Inside Story

Over to you, talkback radio and citizen juries?

Calls for a “national discussion” paper over the reality of an evolving crisis

Peter Brent 16 April 2020 748 words

Prime minister Scott Morrison (right) and chief medical officer Brendan Murphy talking to journalists last week. Sam Mooy/Getty/AAP Image


The calls continue for our senior politicians and health advisers to lay all their cards on the table. Liberate the data and the projections, bring all twenty-five million of us into the tent, and let the national discussion begin.

In the Guardian, Richard Denniss thoughtfully describes the invidious choices we face and urges us all to “be open and honest about the role of evidence, the role of democracy, and the limits of both”:

Until a vaccine is invented, we are going to need to have a very hard, very important conversation about how much risk to accept from Covid-19. The science will not be crystal clear, there will be differing views from well-informed people and hard choices will need to be made, often in real time, regardless of how uncertain the consequences of those choices are. Hopefully, when debating these questions, we can treat the scientists with respect and cut our politicians a little slack.

“Risk.” See what he did there? He meant “deaths” but it seems couldn’t, in a crafted opinion piece, bring himself to say it. How’s the frank and fearless discussion going so far?

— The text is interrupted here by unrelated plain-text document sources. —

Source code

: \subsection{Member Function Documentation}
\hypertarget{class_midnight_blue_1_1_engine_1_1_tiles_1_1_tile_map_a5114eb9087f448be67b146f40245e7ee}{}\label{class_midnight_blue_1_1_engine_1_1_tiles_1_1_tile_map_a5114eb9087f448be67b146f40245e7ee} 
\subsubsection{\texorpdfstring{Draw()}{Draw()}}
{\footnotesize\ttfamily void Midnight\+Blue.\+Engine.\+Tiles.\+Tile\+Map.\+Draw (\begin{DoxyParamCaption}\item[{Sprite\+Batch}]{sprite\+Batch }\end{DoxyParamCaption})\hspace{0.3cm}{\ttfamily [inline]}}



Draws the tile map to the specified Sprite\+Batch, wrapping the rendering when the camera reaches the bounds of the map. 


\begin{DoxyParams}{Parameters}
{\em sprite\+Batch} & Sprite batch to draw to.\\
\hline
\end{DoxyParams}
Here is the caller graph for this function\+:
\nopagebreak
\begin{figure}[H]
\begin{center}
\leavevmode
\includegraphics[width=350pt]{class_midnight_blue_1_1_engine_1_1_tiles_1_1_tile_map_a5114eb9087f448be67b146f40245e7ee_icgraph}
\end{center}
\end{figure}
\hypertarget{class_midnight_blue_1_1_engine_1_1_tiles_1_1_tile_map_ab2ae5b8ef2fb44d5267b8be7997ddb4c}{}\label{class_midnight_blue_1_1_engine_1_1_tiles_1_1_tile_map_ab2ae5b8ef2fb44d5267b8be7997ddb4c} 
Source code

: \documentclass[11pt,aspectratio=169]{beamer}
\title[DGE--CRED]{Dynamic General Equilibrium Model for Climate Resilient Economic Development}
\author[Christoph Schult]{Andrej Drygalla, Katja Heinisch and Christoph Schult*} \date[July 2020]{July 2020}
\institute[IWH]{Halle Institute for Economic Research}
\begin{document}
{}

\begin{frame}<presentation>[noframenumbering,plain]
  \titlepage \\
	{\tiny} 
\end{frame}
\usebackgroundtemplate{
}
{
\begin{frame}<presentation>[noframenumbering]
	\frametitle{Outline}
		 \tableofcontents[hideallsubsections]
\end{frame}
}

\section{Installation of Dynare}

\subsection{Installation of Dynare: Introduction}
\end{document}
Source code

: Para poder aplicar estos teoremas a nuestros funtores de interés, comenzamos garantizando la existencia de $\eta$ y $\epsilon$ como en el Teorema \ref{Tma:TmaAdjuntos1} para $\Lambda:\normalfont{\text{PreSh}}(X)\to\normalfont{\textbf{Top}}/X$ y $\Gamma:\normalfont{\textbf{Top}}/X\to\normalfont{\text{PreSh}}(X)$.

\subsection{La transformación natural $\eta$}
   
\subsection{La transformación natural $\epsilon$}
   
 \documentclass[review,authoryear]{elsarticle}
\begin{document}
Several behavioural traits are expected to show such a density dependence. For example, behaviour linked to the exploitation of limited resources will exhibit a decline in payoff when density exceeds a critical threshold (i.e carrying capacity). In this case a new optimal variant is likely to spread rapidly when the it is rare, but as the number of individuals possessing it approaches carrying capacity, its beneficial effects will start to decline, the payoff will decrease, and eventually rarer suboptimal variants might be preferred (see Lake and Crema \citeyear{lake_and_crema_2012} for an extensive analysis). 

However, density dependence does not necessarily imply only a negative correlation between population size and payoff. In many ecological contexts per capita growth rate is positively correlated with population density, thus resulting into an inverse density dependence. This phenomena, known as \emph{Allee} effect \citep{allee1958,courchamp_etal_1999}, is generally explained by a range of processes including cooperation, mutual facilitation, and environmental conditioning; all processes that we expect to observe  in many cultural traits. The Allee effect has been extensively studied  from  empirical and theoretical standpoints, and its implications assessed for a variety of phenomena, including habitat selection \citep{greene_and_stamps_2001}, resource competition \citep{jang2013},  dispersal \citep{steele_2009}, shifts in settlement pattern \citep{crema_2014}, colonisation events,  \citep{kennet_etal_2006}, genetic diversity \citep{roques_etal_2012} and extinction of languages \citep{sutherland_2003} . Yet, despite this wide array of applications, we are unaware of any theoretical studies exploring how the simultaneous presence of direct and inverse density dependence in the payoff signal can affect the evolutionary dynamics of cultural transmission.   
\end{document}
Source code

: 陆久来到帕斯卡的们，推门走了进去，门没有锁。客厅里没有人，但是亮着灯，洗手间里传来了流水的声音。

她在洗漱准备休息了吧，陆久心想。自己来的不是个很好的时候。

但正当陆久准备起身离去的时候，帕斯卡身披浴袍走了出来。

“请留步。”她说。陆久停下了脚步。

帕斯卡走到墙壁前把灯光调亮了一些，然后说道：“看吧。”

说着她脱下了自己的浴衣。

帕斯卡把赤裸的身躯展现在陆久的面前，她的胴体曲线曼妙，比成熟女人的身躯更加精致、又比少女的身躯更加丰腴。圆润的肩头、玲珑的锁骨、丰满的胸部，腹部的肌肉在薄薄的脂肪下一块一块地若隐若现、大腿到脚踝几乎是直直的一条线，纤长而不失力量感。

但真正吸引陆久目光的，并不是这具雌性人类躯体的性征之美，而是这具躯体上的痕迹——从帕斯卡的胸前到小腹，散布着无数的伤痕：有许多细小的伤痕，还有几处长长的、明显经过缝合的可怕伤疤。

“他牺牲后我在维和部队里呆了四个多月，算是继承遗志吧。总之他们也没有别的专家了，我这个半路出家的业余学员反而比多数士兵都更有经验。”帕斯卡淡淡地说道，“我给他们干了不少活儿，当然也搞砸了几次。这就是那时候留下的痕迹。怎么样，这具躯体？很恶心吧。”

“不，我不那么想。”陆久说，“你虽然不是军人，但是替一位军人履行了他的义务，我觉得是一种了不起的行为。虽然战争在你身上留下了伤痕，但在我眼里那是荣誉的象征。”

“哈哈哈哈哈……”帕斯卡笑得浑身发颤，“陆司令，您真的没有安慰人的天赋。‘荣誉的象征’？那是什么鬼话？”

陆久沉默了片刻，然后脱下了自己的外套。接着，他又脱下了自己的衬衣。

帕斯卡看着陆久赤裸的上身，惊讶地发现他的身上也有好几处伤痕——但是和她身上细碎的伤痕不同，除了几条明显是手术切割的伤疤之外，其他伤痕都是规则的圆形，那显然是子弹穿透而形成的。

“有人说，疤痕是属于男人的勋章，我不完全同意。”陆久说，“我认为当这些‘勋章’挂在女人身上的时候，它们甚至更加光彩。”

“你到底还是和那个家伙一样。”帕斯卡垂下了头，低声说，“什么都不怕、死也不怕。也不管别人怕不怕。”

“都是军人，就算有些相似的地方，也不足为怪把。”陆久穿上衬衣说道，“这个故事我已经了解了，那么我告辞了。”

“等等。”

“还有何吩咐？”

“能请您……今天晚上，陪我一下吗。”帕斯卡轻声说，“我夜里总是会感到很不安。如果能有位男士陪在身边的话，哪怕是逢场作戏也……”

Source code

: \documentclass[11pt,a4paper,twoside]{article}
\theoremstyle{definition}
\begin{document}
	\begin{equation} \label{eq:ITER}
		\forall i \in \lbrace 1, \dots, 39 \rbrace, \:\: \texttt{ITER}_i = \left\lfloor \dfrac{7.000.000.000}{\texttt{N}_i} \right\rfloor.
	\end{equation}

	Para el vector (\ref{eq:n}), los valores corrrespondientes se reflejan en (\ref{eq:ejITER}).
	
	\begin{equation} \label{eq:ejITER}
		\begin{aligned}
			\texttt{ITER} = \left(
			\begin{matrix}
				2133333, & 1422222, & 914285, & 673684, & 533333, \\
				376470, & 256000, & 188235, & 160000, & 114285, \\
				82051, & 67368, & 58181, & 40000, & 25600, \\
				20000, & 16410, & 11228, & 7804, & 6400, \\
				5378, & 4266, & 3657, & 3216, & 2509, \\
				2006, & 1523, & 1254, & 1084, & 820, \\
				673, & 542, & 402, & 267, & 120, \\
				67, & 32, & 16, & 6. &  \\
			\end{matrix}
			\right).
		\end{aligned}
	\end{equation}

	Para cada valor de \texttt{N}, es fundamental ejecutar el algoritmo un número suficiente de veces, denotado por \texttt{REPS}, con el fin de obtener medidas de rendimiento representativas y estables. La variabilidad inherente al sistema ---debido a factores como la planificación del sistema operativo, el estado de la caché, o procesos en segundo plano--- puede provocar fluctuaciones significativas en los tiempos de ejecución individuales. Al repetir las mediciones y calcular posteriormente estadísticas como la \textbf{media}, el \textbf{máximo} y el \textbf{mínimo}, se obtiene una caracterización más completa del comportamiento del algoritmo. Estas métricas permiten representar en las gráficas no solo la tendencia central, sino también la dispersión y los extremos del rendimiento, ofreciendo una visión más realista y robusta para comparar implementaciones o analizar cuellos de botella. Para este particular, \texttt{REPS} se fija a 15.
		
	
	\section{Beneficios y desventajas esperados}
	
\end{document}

Epidemiologist Tony Blakely also recommends full release of all modelling and options, suggesting, bizarrely, “citizen participation in deliberations, through mechanisms ranging from talkback radio to citizen juries”:

We need to also hear from a wide range of experts to help us deliberate. Philosophers, ethicists, economists, public health experts and epidemiologists — to name just a few.

At the end of this deliberation process, it will necessarily return to the politicians to “make the call.” But they need some sense of societal consent.

What would this “societal consent” look like? How would it be measured? By referendum? Opinion poll? Even if it could be determined, it would chop and change as the weeks dragged on into months.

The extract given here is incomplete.